_WHAT TO WORK ON_.
In full and without alteration, return the records below.

_Stored entries_.
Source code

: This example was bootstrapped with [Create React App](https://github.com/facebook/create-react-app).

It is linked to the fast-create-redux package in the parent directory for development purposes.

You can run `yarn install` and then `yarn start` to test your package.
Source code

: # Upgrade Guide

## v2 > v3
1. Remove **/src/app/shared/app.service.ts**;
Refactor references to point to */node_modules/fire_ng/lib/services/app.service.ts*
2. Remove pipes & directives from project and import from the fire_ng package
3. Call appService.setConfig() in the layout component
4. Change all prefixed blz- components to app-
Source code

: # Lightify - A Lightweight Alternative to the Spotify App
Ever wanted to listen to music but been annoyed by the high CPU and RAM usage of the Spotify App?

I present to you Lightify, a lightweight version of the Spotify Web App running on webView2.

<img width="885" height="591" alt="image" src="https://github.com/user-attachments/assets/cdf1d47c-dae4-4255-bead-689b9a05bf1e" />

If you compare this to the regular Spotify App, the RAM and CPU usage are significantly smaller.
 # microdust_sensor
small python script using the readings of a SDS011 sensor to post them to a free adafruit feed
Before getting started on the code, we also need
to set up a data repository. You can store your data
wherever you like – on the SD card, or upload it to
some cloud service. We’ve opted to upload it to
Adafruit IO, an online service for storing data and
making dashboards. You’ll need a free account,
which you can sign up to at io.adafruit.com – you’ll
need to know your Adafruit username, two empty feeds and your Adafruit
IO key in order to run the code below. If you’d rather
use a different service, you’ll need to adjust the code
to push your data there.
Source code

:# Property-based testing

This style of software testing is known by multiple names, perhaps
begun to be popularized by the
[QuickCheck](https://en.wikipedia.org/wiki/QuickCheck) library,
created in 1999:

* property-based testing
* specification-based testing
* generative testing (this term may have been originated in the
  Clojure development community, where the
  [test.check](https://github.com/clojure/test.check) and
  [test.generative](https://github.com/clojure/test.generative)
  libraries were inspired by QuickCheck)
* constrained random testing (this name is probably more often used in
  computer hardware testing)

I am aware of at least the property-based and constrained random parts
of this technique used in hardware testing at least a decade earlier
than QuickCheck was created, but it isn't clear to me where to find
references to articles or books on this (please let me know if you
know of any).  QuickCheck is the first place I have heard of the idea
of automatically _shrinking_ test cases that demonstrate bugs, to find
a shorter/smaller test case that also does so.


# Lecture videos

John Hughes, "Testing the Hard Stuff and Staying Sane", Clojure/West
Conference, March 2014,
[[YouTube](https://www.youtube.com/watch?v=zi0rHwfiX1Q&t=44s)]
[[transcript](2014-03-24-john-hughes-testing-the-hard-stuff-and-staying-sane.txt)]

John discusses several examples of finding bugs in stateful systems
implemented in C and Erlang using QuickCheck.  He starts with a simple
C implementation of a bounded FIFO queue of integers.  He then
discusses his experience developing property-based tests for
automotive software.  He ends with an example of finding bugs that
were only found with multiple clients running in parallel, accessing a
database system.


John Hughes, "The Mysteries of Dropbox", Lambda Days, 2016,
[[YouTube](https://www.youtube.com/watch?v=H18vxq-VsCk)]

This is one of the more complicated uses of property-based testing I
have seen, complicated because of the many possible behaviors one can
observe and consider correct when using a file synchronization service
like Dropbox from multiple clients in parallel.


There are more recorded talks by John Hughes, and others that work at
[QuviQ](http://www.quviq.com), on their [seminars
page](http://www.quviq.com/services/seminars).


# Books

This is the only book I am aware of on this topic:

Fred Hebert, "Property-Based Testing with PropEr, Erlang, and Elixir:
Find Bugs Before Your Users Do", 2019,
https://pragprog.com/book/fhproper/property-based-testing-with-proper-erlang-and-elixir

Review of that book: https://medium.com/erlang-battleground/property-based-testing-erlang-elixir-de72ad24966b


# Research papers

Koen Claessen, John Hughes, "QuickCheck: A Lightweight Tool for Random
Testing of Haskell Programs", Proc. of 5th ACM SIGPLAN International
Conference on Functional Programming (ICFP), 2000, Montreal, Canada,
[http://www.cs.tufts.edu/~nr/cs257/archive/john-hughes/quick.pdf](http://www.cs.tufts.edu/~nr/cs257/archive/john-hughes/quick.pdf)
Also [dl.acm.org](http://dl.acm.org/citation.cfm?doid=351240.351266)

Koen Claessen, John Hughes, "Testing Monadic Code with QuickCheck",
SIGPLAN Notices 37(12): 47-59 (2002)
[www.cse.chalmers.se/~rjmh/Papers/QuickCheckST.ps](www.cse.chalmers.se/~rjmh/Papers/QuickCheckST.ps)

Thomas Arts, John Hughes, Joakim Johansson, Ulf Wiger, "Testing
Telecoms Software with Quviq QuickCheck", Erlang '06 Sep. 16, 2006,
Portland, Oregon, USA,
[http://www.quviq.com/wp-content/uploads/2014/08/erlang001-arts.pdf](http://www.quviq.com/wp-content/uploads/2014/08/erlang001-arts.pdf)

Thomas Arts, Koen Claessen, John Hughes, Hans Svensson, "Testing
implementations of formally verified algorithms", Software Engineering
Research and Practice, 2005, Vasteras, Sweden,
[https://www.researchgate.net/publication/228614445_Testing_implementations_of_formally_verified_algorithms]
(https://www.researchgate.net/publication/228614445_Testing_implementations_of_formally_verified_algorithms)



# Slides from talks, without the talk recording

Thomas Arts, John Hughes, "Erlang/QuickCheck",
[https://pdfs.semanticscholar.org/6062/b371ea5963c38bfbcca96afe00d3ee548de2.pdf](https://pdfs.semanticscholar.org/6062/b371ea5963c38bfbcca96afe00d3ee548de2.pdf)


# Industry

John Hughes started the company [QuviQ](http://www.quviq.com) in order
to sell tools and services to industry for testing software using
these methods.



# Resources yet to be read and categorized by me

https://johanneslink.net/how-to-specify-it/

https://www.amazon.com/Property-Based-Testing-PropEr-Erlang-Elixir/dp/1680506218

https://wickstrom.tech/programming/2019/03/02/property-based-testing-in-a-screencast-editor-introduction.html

_RESULT_.
Source code

: This example was bootstrapped with [Create React App](https://github.com/facebook/create-react-app).

It is linked to the fast-create-redux package in the parent directory for development purposes.

You can run `yarn install` and then `yarn start` to test your package.
Source code

: # Upgrade Guide

## v2 > v3
1. Remove **/src/app/shared/app.service.ts**;
Refactor references to point to */node_modules/fire_ng/lib/services/app.service.ts*
2. Remove pipes & directives from project and import from the fire_ng package
3. Call appService.setConfig() in the layout component
4. Change all prefixed blz- components to app-
Source code

: # Lightify - A Lightweight Alternative to the Spotify App
Ever wanted to listen to music but been annoyed by the high CPU and RAM usage of the Spotify App?

I present to you Lightify, a lightweight version of the Spotify Web App running on webView2.

<img width="885" height="591" alt="image" src="https://github.com/user-attachments/assets/cdf1d47c-dae4-4255-bead-689b9a05bf1e" />

If you compare this to the regular Spotify App, the RAM and CPU usage are significantly smaller.
 # microdust_sensor
small python script using the readings of a SDS011 sensor to post them to a free adafruit feed
Before getting started on the code, we also need
to set up a data repository. You can store your data
wherever you like – on the SD card, or upload it to
some cloud service. We’ve opted to upload it to
Adafruit IO, an online service for storing data and
making dashboards. You’ll need a free account,
which you can sign up to at io.adafruit.com – you’ll
need to know your Adafruit username, two empty feeds and your Adafruit
IO key in order to run the code below. If you’d rather
use a different service, you’ll need to adjust the code
to push your data there.
Source code

:# Property-based testing

This style of software testing is known by multiple names, perhaps
begun to be popularized by the
[QuickCheck](https://en.wikipedia.org/wiki/QuickCheck) library,
created in 1999:

* property-based testing
* specification-based testing
* generative testing (this term may have been originated in the
  Clojure development community, where the
  [test.check](https://github.com/clojure/test.check) and
  [test.generative](https://github.com/clojure/test.generative)
  libraries were inspired by QuickCheck)
* constrained random testing (this name is probably more often used in
  computer hardware testing)

I am aware of at least the property-based and constrained random parts
of this technique used in hardware testing at least a decade earlier
than QuickCheck was created, but it isn't clear to me where to find
references to articles or books on this (please let me know if you
know of any).  QuickCheck is the first place I have heard of the idea
of automatically _shrinking_ test cases that demonstrate bugs, to find
a shorter/smaller test case that also does so.


# Lecture videos

John Hughes, "Testing the Hard Stuff and Staying Sane", Clojure/West
Conference, March 2014,
[[YouTube](https://www.youtube.com/watch?v=zi0rHwfiX1Q&t=44s)]
[[transcript](2014-03-24-john-hughes-testing-the-hard-stuff-and-staying-sane.txt)]

John discusses several examples of finding bugs in stateful systems
implemented in C and Erlang using QuickCheck.  He starts with a simple
C implementation of a bounded FIFO queue of integers.  He then
discusses his experience developing property-based tests for
automotive software.  He ends with an example of finding bugs that
were only found with multiple clients running in parallel, accessing a
database system.


John Hughes, "The Mysteries of Dropbox", Lambda Days, 2016,
[[YouTube](https://www.youtube.com/watch?v=H18vxq-VsCk)]

This is one of the more complicated uses of property-based testing I
have seen, complicated because of the many possible behaviors one can
observe and consider correct when using a file synchronization service
like Dropbox from multiple clients in parallel.


There are more recorded talks by John Hughes, and others that work at
[QuviQ](http://www.quviq.com), on their [seminars
page](http://www.quviq.com/services/seminars).


# Books

This is the only book I am aware of on this topic:

Fred Hebert, "Property-Based Testing with PropEr, Erlang, and Elixir:
Find Bugs Before Your Users Do", 2019,
https://pragprog.com/book/fhproper/property-based-testing-with-proper-erlang-and-elixir

Review of that book: https://medium.com/erlang-battleground/property-based-testing-erlang-elixir-de72ad24966b


# Research papers

Koen Claessen, John Hughes, "QuickCheck: A Lightweight Tool for Random
Testing of Haskell Programs", Proc. of 5th ACM SIGPLAN International
Conference on Functional Programming (ICFP), 2000, Montreal, Canada,
[http://www.cs.tufts.edu/~nr/cs257/archive/john-hughes/quick.pdf](http://www.cs.tufts.edu/~nr/cs257/archive/john-hughes/quick.pdf)
Also [dl.acm.org](http://dl.acm.org/citation.cfm?doid=351240.351266)

Koen Claessen, John Hughes, "Testing Monadic Code with QuickCheck",
SIGPLAN Notices 37(12): 47-59 (2002)
[www.cse.chalmers.se/~rjmh/Papers/QuickCheckST.ps](www.cse.chalmers.se/~rjmh/Papers/QuickCheckST.ps)

Thomas Arts, John Hughes, Joakim Johansson, Ulf Wiger, "Testing
Telecoms Software with Quviq QuickCheck", Erlang '06 Sep. 16, 2006,
Portland, Oregon, USA,
[http://www.quviq.com/wp-content/uploads/2014/08/erlang001-arts.pdf](http://www.quviq.com/wp-content/uploads/2014/08/erlang001-arts.pdf)

Thomas Arts, Koen Claessen, John Hughes, Hans Svensson, "Testing
implementations of formally verified algorithms", Software Engineering
Research and Practice, 2005, Vasteras, Sweden,
[https://www.researchgate.net/publication/228614445_Testing_implementations_of_formally_verified_algorithms]
(https://www.researchgate.net/publication/228614445_Testing_implementations_of_formally_verified_algorithms)



# Slides from talks, without the talk recording

Thomas Arts, John Hughes, "Erlang/QuickCheck",
[https://pdfs.semanticscholar.org/6062/b371ea5963c38bfbcca96afe00d3ee548de2.pdf](https://pdfs.semanticscholar.org/6062/b371ea5963c38bfbcca96afe00d3ee548de2.pdf)


# Industry

John Hughes started the company [QuviQ](http://www.quviq.com) in order
to sell tools and services to industry for testing software using
these methods.



# Resources yet to be read and categorized by me

https://johanneslink.net/how-to-specify-it/

https://www.amazon.com/Property-Based-Testing-PropEr-Erlang-Elixir/dp/1680506218

https://wickstrom.tech/programming/2019/03/02/property-based-testing-in-a-screencast-editor-introduction.html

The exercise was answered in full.